Immigrazione Mare Nostrum, mare comune Fabio Caffio 23/10/2013 |
Avendo in mente una positiva visione geopolitica del Mediterraneo, moderna, ma non priva di radici storiche, l'operazione di soccorso umanitario e controllo dei flussi migratori lanciata dal nostro paese è stata denominata Mare Nostrum.

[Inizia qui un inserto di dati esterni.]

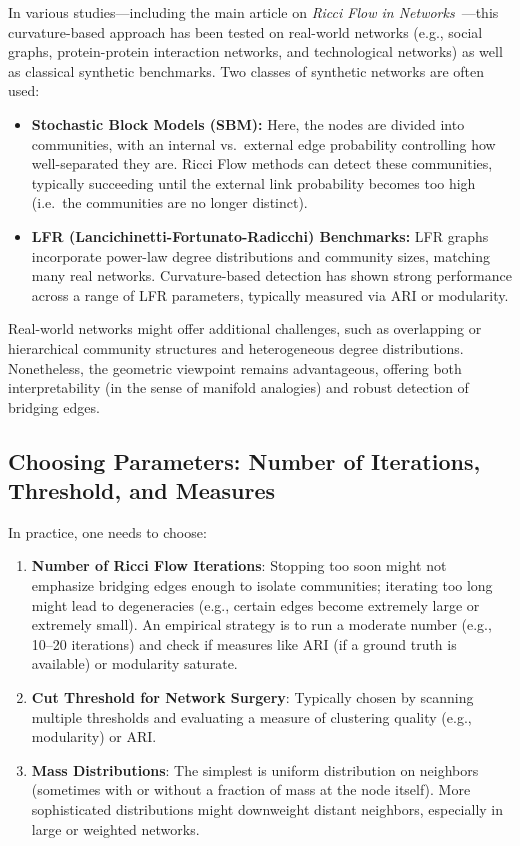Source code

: In various studies---including the main article on \emph{Ricci Flow in Networks}~\cite{main-article}---this curvature-based approach has been tested on real-world networks (e.g., social graphs, protein-protein interaction networks, and technological networks) as well as classical synthetic benchmarks. Two classes of synthetic networks are often used:
\begin{itemize}
    \item \textbf{Stochastic Block Models (SBM):} Here, the nodes are divided into communities, with an internal vs.\ external edge probability controlling how well-separated they are. Ricci Flow methods can detect these communities, typically succeeding until the external link probability becomes too high (i.e.\ the communities are no longer distinct).
    \item \textbf{LFR (Lancichinetti-Fortunato-Radicchi) Benchmarks:} LFR graphs incorporate power-law degree distributions and community sizes, matching many real networks. Curvature-based detection has shown strong performance across a range of LFR parameters, typically measured via ARI or modularity.
\end{itemize}
Real-world networks might offer additional challenges, such as overlapping or hierarchical community structures and heterogeneous degree distributions. Nonetheless, the geometric viewpoint remains advantageous, offering both interpretability (in the sense of manifold analogies) and robust detection of bridging edges.

\subsection{Choosing Parameters: Number of Iterations, Threshold, and Measures}
\label{subsec:choosing_params}

In practice, one needs to choose:
\begin{enumerate}
    \item \textbf{Number of Ricci Flow Iterations}: Stopping too soon might not emphasize bridging edges enough to isolate communities; iterating too long might lead to degeneracies (e.g., certain edges become extremely large or extremely small). An empirical strategy is to run a moderate number (e.g., 10--20 iterations) and check if measures like ARI (if a ground truth is available) or modularity saturate.
    \item \textbf{Cut Threshold for Network Surgery}: Typically chosen by scanning multiple thresholds and evaluating a measure of clustering quality (e.g., modularity) or ARI. 
    \item \textbf{Mass Distributions}: The simplest is uniform distribution on neighbors (sometimes with or without a fraction of mass at the node itself). More sophisticated distributions might downweight distant neighbors, especially in large or weighted networks.
\end{enumerate}


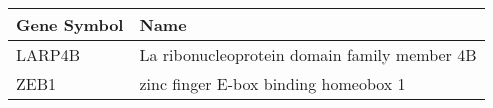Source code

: \begin{tabular}{ll}
\toprule
Gene Symbol &                                         Name \\
\midrule
     LARP4B & La ribonucleoprotein domain family member 4B \\
       ZEB1 &         zinc finger E-box binding homeobox 1 \\
\bottomrule
\end{tabular}
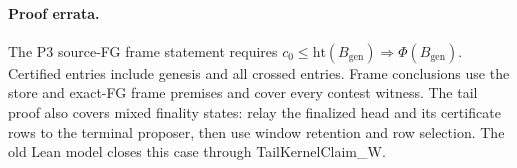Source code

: \documentclass{article}
\newcommand{\genesis}{B_{\mathrm{gen}}}
\begin{document}
\paragraph{Proof errata.}
The P3 source-FG frame statement requires
$c_0\leq\mathrm{ht}(\genesis)\Rightarrow\Phi(\genesis)$.
Certified entries include genesis and all crossed entries.
Frame conclusions use the store and exact-FG frame premises and cover
every contest witness.  The tail proof also covers mixed finality
states: relay the finalized head and its certificate rows to the
terminal proposer, then use window retention and row selection.
The old Lean model closes this case through \textsf{TailKernelClaim\_W}.
\end{document}
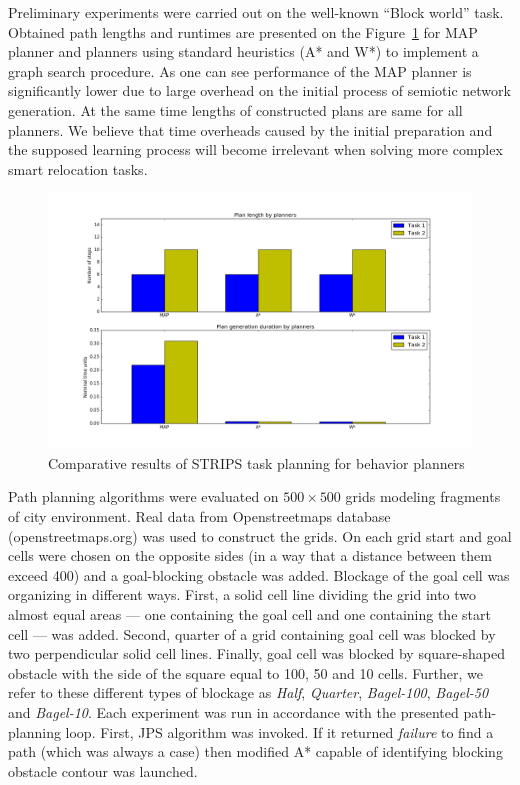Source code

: \documentclass[procedia]{easychair}
\begin{document}
Preliminary experiments were carried out on the well-known ``Block world'' task. Obtained path lengths and runtimes are presented on the Figure~\ref{fig:beh_exper} for MAP planner and planners using standard heuristics (A* and W*) to implement a graph search procedure. As one can see performance of the MAP planner is significantly lower due to large overhead on the initial process of semiotic network generation. At the same time lengths of constructed plans are same for all planners. We believe that time overheads caused by the initial preparation and the supposed learning process will become irrelevant when solving more complex smart relocation tasks.

\begin{figure}[tb]
	\begin{centering}
		\includegraphics[width=\textwidth]{beh_exper}
		\caption{Comparative results of STRIPS task planning for behavior planners}
		\label{fig:beh_exper}
	\end{centering}
\end{figure}

Path planning algorithms were evaluated on $500\times500$ grids modeling fragments of city environment. Real data from Openstreetmaps database (openstreetmaps.org) was used to construct the grids. On each grid start and goal cells were chosen on the opposite sides (in a way that a distance between them exceed 400) and a goal-blocking obstacle was added. Blockage of the goal cell was organizing in different ways. First, a solid cell line dividing the grid into two almost equal areas --- one containing the goal cell and one containing the start cell --- was added. Second, quarter of a grid containing goal cell was blocked by two perpendicular solid cell lines. Finally, goal cell was blocked by square-shaped obstacle with the side of the square equal to 100, 50 and 10 cells. Further, we refer to these different types of blockage as \textit{Half}, \textit{Quarter}, \textit{Bagel-100}, \textit{Bagel-50} and \textit{Bagel-10}. Each experiment was run in accordance with the presented path-planning loop. First, JPS algorithm was invoked. If it returned \textit{failure} to find a path (which was always a case) then modified A* capable of identifying blocking obstacle contour was launched.
\end{document}
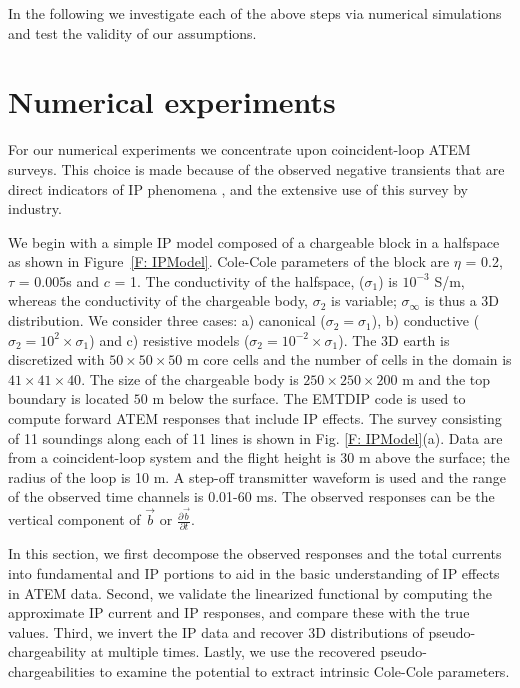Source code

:\documentclass[extra,mreferee]{gji}
\newcommand{\siginf}{\sigma_\infty}
\renewcommand {\b}  { {\vec b} }
\begin{document}
In the following we investigate each of the above steps via numerical simulations and test the validity of our assumptions.


\section{Numerical experiments}
\label{section: numerical_examples}
For our numerical experiments we concentrate upon coincident-loop ATEM surveys. This choice is made because of the observed negative transients that are direct indicators of IP phenomena \cite[]{SmithandKlein,Kratzer2012,Kang2015a}, and the extensive use of this survey by industry.

We begin with a simple IP model composed of a chargeable block in a halfspace as shown in Figure~\ref{F: IPModel}.
Cole-Cole parameters of the block are  $\eta$ = 0.2, $\tau$ = 0.005s and $c$ = 1.
The conductivity  of the halfspace, ($\sigma_1$) is  $10^{-3}$ S/m, whereas the conductivity of the chargeable body, $\sigma_2$ is variable;  $\siginf$ is thus a 3D distribution.
We consider three cases: a) canonical ($\sigma_2=\sigma_1$), b) conductive ($\sigma_2=10^2\times\sigma_1$) and c) resistive models ($\sigma_2=10^{-2}\times\sigma_1$).
The 3D earth is discretized with  $50\times50\times50$ m core cells and the number of cells in the domain is $41\times41\times40$.
The size of the chargeable body is $250\times250\times200$ m and the top boundary is located  $50$ m below the surface.
The EMTDIP code \cite[]{Marchant2014} is used to compute forward ATEM responses that include IP effects. The survey consisting of 11 soundings along each of 11 lines is shown in Fig. \ref{F: IPModel}(a).
Data are from a  coincident-loop system and the flight height is 30 m above the surface; the radius of the loop is 10 m.
A step-off transmitter waveform is used and the range of the observed time channels is 0.01-60 ms. The observed responses can be the vertical component of $\b$ or $\frac{\partial \b}{\partial t}$.

In this section, we first decompose the observed responses and the total currents into fundamental and IP portions to aid in the basic understanding of IP effects in ATEM data.
Second, we validate the linearized functional by computing the approximate IP current and IP responses, and compare these  with the true values.
Third, we invert the IP data and recover 3D distributions of pseudo-chargeability at multiple times.  Lastly, we use the recovered pseudo-chargeabilities to examine the potential to extract intrinsic Cole-Cole parameters.
\end{document}
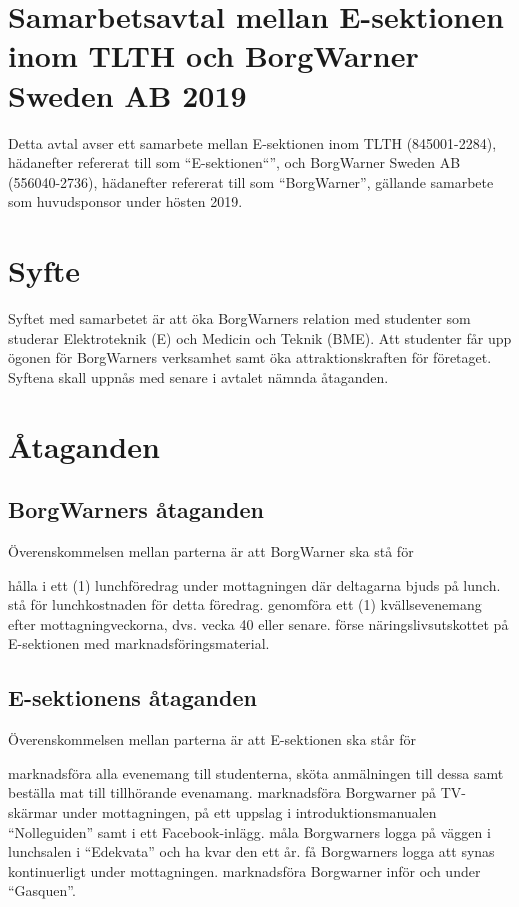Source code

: \documentclass[10pt]{article}
\def\year{2019}
\def\doctitle{Samarbetsavtal mellan E-sektionen inom TLTH och BorgWarner Sweden AB {\year}}
\begin{document}
        \section*{\doctitle}
        Detta avtal avser ett samarbete mellan E-sektionen inom TLTH (845001-2284), hädanefter refererat till som “E-sektionen“”, och BorgWarner Sweden AB (556040-2736), hädanefter refererat till som  “BorgWarner”, gällande samarbete som huvudsponsor under hösten 2019.\\
        \section{Syfte}
       
       
        Syftet med samarbetet är att öka BorgWarners relation med studenter som studerar Elektroteknik (E) och Medicin och Teknik (BME). Att studenter får upp ögonen för BorgWarners verksamhet samt öka attraktionskraften för företaget. Syftena skall uppnås med senare i avtalet nämnda åtaganden.
       
       
       
        \section{Åtaganden}
        \subsection{BorgWarners åtaganden}
        Överenskommelsen mellan parterna är att BorgWarner ska stå för
        \begin{attsatser}
            \att hålla i ett (1) lunchföredrag under mottagningen där deltagarna bjuds på lunch.
            \att stå för lunchkostnaden för detta föredrag. 
            \att genomföra ett (1) kvällsevenemang efter mottagningveckorna, dvs. vecka 40 eller senare.
            \att förse näringslivsutskottet på E-sektionen med marknadsföringsmaterial.
        \end{attsatser}

        \subsection{E-sektionens åtaganden}
        Överenskommelsen mellan parterna är att E-sektionen ska står för
        \begin{attsatser}
            \att marknadsföra alla evenemang till studenterna, sköta anmälningen till dessa samt beställa mat till tillhörande evenamang.
            \att marknadsföra Borgwarner på TV-skärmar under mottagningen, på ett uppslag i introduktionsmanualen “Nolleguiden” samt i ett Facebook-inlägg.
            \att måla Borgwarners logga på väggen i lunchsalen i “Edekvata” och ha kvar den ett år.
            \att få Borgwarners logga att synas kontinuerligt under mottagningen.
            \att marknadsföra Borgwarner inför och under “Gasquen”.
            
        \end{attsatser}
        
\end{document}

L’espressione indica una piena assunzione di responsabilità italiana nella sorveglianza dei mari adiacenti. Contiene poi un chiaro messaggio rivolto all’Europa: la protezione delle frontiere marittime non può essere disgiunta dalla tutela della vita e dei diritti delle persone che cercano di attraversarle.
Sorveglianza alto mare
La cornice della nuova operazione, che si basa su un robusto e variegato dispositivo di navi d'altura, naviglio costiero, elicotteri e velivoli da pattugliamento (compresi quelli senza pilota), è il controllo dell'immigrazione via mare facente capo al ministero dell'interno.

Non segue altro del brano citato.